John Fredriksen’s pursuit of Belgian tanker giant Euronav has taken a sharp twist with the revelation that a private entity has taken a 16% holding in New York’s International Seaways, another major tanker owner that has been a close Euronav ally.
A holding by a private Fredriksen-controlled entity, Famatown Finance Ltd, of just over 8m shares in the US-listed owner has been revealed in a filing with US securities regulators.
This would make Famatown and Fredriksen Seaways’ largest stakeholder.
Fredriksen’s public company, Frontline, has secured a similar stake in Euronav and disclosed a signed term sheet aimed at a merger with the Belgian company that would create the largest public tanker company ever.
But the combination is being opposed by Euronav’s largest shareholder, CMB of Belgium, which has vowed a proxy fight for board control at an annual general meeting on 19 May.
CMB, controlled by the Saverys family, proposes a combination with its own subsidiary that is pursuing green-energy alternatives for shipowners.
The Famatown disclosure quickly spurred speculation in New York finance circles on Wednesday night as to what might be Fredriksen’s motives.
“It could be any number of things,” said one veteran banker. “He thinks the tanker market is about to run. It’s a hedge against some of the shareholder antics at Euronav. Or he wants to make it a three-way deal.”
The latter cannot be ruled out given the close history of cooperation between Euronav and Seaways, who jointly own a pair of FSOs and are partners in VLCC pool Tankers International.
With the proposed Frontline-Euronav combination already set to create a $4.5bn entity in a low tanker market, Seaways could add a further $1.1bn at its current share value, which increased about 8.6% in Wednesday trading in New York.
However, other factors could be in play as the Saverys clan promises to make things difficult for the merger to go forward amid its escalating shareholding in Euronav, now over 16%.
“Maybe Fredriksen doesn’t like the way Euronav management is acting. Maybe he wants more control. Maybe he wants to renegotiate the deal,” the banker said.
“It’s a stick that he can hold over Euronav and the deal.”
Fredriksen also may have taken advantage of moves by Seaways’ largest shareholder, Cyrus Capital, to sell down its stake in the stock.
New York-based Cyrus sold down to 2.99m shares in the Lois Zabrocky-led owner, having moved about 1m units in five separate disposals beginning on 6 April, filings show.
Norwegian investment bank Fearnley Securities said the move could be a pure financial investment.
But analysts Peder Nicolai Jarlsby, Erik Gabriel Hovi and Ulrik Mannhart added: “The move largely resembles the modus operandi seen in Euronav which has culminated in a signed term sheet to create the world’s largest public tanker owner.”
They added that International Seaways has over a long period of time traded at a major discount to net asset value (NAV).

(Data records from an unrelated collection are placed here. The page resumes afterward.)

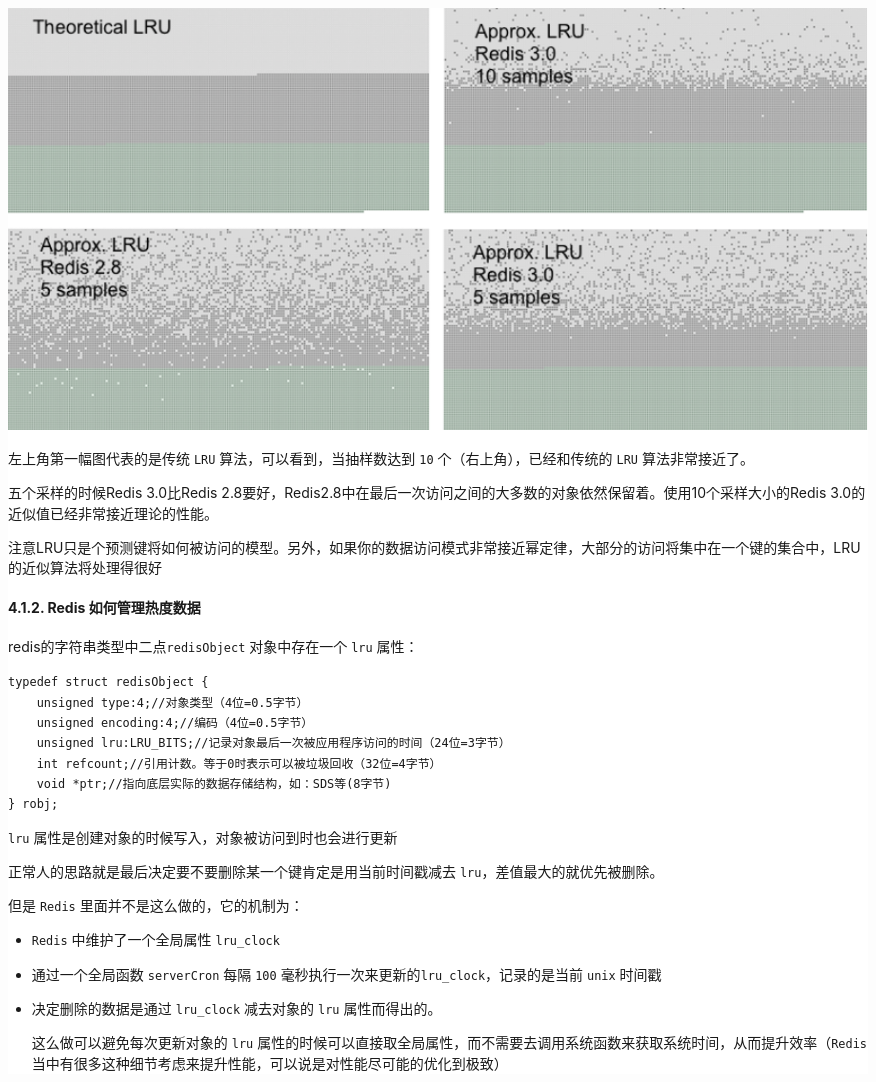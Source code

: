![image-20220518214907225](image-20220518214907225.png) 

左上角第一幅图代表的是传统 `LRU` 算法，可以看到，当抽样数达到 `10` 个（右上角），已经和传统的 `LRU` 算法非常接近了。

五个采样的时候Redis 3.0比Redis 2.8要好，Redis2.8中在最后一次访问之间的大多数的对象依然保留着。使用10个采样大小的Redis 3.0的近似值已经非常接近理论的性能。

注意LRU只是个预测键将如何被访问的模型。另外，如果你的数据访问模式非常接近幂定律，大部分的访问将集中在一个键的集合中，LRU的近似算法将处理得很好

#### 4.1.2. Redis 如何管理热度数据

redis的字符串类型中二点`redisObject` 对象中存在一个 `lru` 属性：

```
typedef struct redisObject {
    unsigned type:4;//对象类型（4位=0.5字节）
    unsigned encoding:4;//编码（4位=0.5字节）
    unsigned lru:LRU_BITS;//记录对象最后一次被应用程序访问的时间（24位=3字节）
    int refcount;//引用计数。等于0时表示可以被垃圾回收（32位=4字节）
    void *ptr;//指向底层实际的数据存储结构，如：SDS等(8字节)
} robj;
```

`lru` 属性是创建对象的时候写入，对象被访问到时也会进行更新

正常人的思路就是最后决定要不要删除某一个键肯定是用当前时间戳减去 `lru`，差值最大的就优先被删除。

但是 `Redis` 里面并不是这么做的，它的机制为：

* `Redis` 中维护了一个全局属性 `lru_clock`

* 通过一个全局函数 `serverCron` 每隔 `100` 毫秒执行一次来更新的`lru_clock`，记录的是当前 `unix` 时间戳

* 决定删除的数据是通过 `lru_clock` 减去对象的 `lru` 属性而得出的。

  这么做可以避免每次更新对象的 `lru` 属性的时候可以直接取全局属性，而不需要去调用系统函数来获取系统时间，从而提升效率（`Redis` 当中有很多这种细节考虑来提升性能，可以说是对性能尽可能的优化到极致）
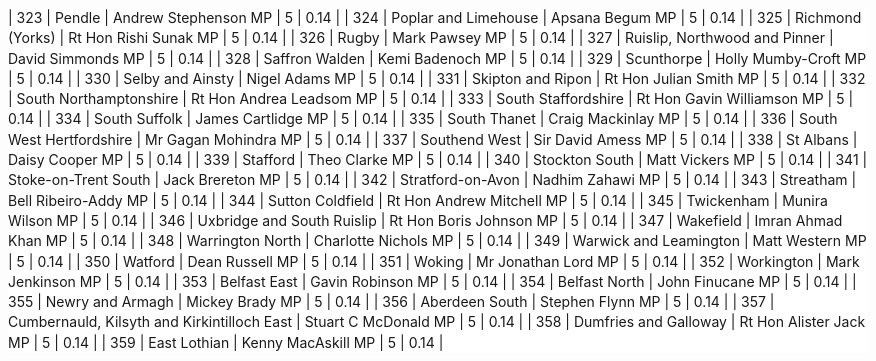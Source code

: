 | 323 | Pendle | Andrew Stephenson MP | 5 | 0.14 |
| 324 | Poplar and Limehouse | Apsana Begum MP | 5 | 0.14 |
| 325 | Richmond (Yorks) | Rt Hon Rishi Sunak MP | 5 | 0.14 |
| 326 | Rugby | Mark Pawsey MP | 5 | 0.14 |
| 327 | Ruislip, Northwood and Pinner | David Simmonds MP | 5 | 0.14 |
| 328 | Saffron Walden | Kemi Badenoch MP | 5 | 0.14 |
| 329 | Scunthorpe | Holly Mumby-Croft MP | 5 | 0.14 |
| 330 | Selby and Ainsty | Nigel Adams MP | 5 | 0.14 |
| 331 | Skipton and Ripon | Rt Hon Julian Smith MP | 5 | 0.14 |
| 332 | South Northamptonshire | Rt Hon Andrea Leadsom MP | 5 | 0.14 |
| 333 | South Staffordshire | Rt Hon Gavin Williamson MP | 5 | 0.14 |
| 334 | South Suffolk | James Cartlidge MP | 5 | 0.14 |
| 335 | South Thanet | Craig Mackinlay MP | 5 | 0.14 |
| 336 | South West Hertfordshire | Mr Gagan Mohindra MP | 5 | 0.14 |
| 337 | Southend West | Sir David Amess MP | 5 | 0.14 |
| 338 | St Albans | Daisy Cooper MP | 5 | 0.14 |
| 339 | Stafford | Theo Clarke MP | 5 | 0.14 |
| 340 | Stockton South | Matt Vickers MP | 5 | 0.14 |
| 341 | Stoke-on-Trent South | Jack Brereton MP | 5 | 0.14 |
| 342 | Stratford-on-Avon | Nadhim Zahawi MP | 5 | 0.14 |
| 343 | Streatham | Bell Ribeiro-Addy MP | 5 | 0.14 |
| 344 | Sutton Coldfield | Rt Hon Andrew Mitchell MP | 5 | 0.14 |
| 345 | Twickenham | Munira Wilson MP | 5 | 0.14 |
| 346 | Uxbridge and South Ruislip | Rt Hon Boris Johnson MP | 5 | 0.14 |
| 347 | Wakefield | Imran Ahmad Khan MP | 5 | 0.14 |
| 348 | Warrington North | Charlotte Nichols MP | 5 | 0.14 |
| 349 | Warwick and Leamington | Matt Western MP | 5 | 0.14 |
| 350 | Watford | Dean Russell MP | 5 | 0.14 |
| 351 | Woking | Mr Jonathan Lord MP | 5 | 0.14 |
| 352 | Workington | Mark Jenkinson MP | 5 | 0.14 |
| 353 | Belfast East | Gavin Robinson MP | 5 | 0.14 |
| 354 | Belfast North | John Finucane MP | 5 | 0.14 |
| 355 | Newry and Armagh | Mickey Brady MP | 5 | 0.14 |
| 356 | Aberdeen South | Stephen Flynn MP | 5 | 0.14 |
| 357 | Cumbernauld, Kilsyth and Kirkintilloch East | Stuart C McDonald MP | 5 | 0.14 |
| 358 | Dumfries and Galloway | Rt Hon Alister Jack MP | 5 | 0.14 |
| 359 | East Lothian | Kenny MacAskill MP | 5 | 0.14 |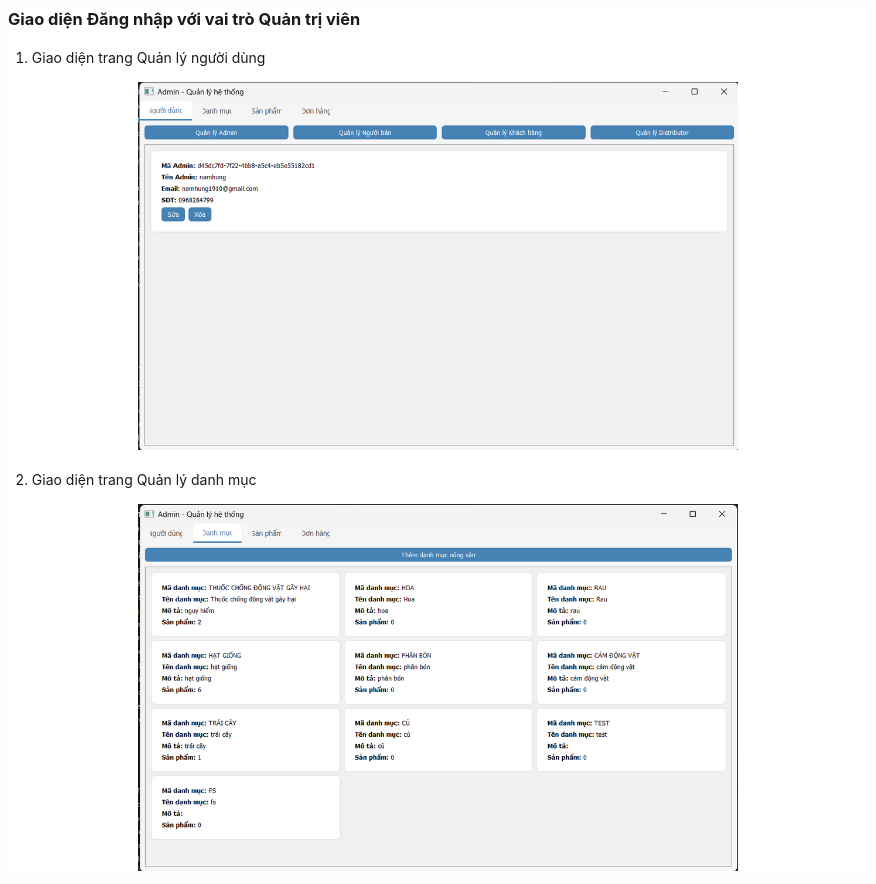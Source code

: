 ### Giao diện Đăng nhập với vai trò Quản trị viên ###
1. Giao diện trang Quản lý người dùng

<p align="center">
  <img src="git_data/Admin_QlNguoiDung.png" alt="System Architecture" width="600"/>

2. Giao diện trang Quản lý danh mục

<p align="center">
  <img src="git_data/Admin_QlDanhMuc.png" alt="System Architecture" width="600"/>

Since 2018, Fearnleys estimates this at 70%, with Frontline’s share price at 30% above NAV.
“As such, we believe this (more likely than not) is a financial investment as opposed to an attempt to further consolidate the market,” said the analysts.
International Seaways, along with VLCCs, has a “relatively old” LR1/panamax fleet and about 40 MRs built on average before 2010, they added. Frontline largely holds modern eco vessels.